IN ANY case, let's discover what's really going on--consider a typical schoolnight.
O.K., I'm all set to work. I've sharpened every pencil within a five mile radius. I've shaved, overeaten, cleaned my desk, showered, made tentative plans to someday do my laundry, and called all past and present acquaintances plus a few phoney phone calls because I'm such a cut-up. I am now ready to begin my studies.
I open my book and sequentially view the symbols that have been conveniently printed in nice little straight lines. After a few minutes, I usually realize that these symbols are designed to communicate ideas of some sort. How neat, I think. This scholarly revelation is the first step toward disaster--within seconds the "Happiness Principle" will take full control.
If the book is good, I get a little excited--my throat tenses slightly, and my pace quickens. Soon I hit the "breaker" sentence--a particularly insightful or brilliant sentiment that is the toppling shove into the dreaded abyss that is happiness.
"This stuff is great. This guy is really smart! Wow!" I say with flaring nostrils that would embarrass any normal man.
I am done for. Further study is immediately precluded by the urge to put my book down and perform a jig or a polka. I raise my fist and scream, "Yes, Baby! That is the Coolest! You are the Best!" It is now only a matter of moments before my body is compelled by an invisible force to pigeon its head forward and back while walking like King Tut around my desk.
This tends to take bystanders by surprise, prompting comments such as, "Oh, how odd!" To this I quickly kiss them full on the lips like Bugs Bunny would (so our joined mouths stretch a full two feet between us), and I dart happily from the dorm in a hurried search for catharsis before I explode with joy. My studies have ended for the evening.
THE PARALYSIS of joy is an insurmountable obstacle.
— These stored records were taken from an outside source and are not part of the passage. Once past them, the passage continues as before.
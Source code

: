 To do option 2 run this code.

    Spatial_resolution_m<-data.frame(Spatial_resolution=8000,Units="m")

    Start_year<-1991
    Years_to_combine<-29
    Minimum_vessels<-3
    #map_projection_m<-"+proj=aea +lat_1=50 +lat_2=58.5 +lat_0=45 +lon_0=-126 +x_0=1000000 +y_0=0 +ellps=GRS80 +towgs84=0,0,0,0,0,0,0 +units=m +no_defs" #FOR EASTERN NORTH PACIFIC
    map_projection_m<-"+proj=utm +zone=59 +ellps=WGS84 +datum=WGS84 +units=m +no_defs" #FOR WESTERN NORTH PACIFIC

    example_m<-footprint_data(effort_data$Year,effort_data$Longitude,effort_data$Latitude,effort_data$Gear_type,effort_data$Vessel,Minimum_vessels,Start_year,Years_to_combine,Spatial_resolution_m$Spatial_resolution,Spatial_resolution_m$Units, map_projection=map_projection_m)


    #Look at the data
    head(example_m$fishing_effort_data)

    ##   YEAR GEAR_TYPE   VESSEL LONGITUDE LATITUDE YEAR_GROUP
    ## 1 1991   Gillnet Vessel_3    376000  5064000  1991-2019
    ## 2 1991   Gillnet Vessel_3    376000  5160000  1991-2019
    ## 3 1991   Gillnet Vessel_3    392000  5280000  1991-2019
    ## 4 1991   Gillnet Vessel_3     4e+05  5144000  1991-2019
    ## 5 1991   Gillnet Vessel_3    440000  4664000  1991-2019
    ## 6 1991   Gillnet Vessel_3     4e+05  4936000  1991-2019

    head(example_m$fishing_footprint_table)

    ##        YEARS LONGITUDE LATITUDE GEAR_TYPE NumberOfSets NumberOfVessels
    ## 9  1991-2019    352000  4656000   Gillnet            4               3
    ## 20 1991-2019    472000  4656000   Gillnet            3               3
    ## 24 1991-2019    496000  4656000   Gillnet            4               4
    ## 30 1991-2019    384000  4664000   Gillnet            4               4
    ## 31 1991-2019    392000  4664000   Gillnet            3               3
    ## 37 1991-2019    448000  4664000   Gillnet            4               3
Even if I get past an initial aversion to brilliant and pretentious books--I have "antronithogipodhaphobia," the fear of long words that don't make any sense--and even if I conquer the distraction of having to go to Harvard Square every half-hour to see if I'm hungry enough to eat, there is still the "The Happiness Principle" to finish me off.
I tried to take Math at Harvard, but had to give it up. It wasn't that I was too stupid to do well--although some might say that this was a contributing factor--but that whenever I got a problem right I became too happy to continue: "What? Radical two over three? Well, all right! Celebrate good times, come on! I'm outta here! Is 'Alf' on tonight?"
So how to overcome the stifling scholastic ecstacy that courses deleteriously through my youthful veins, and hinders my potential for academic achievement?
Damn, that last sentence was just awesome!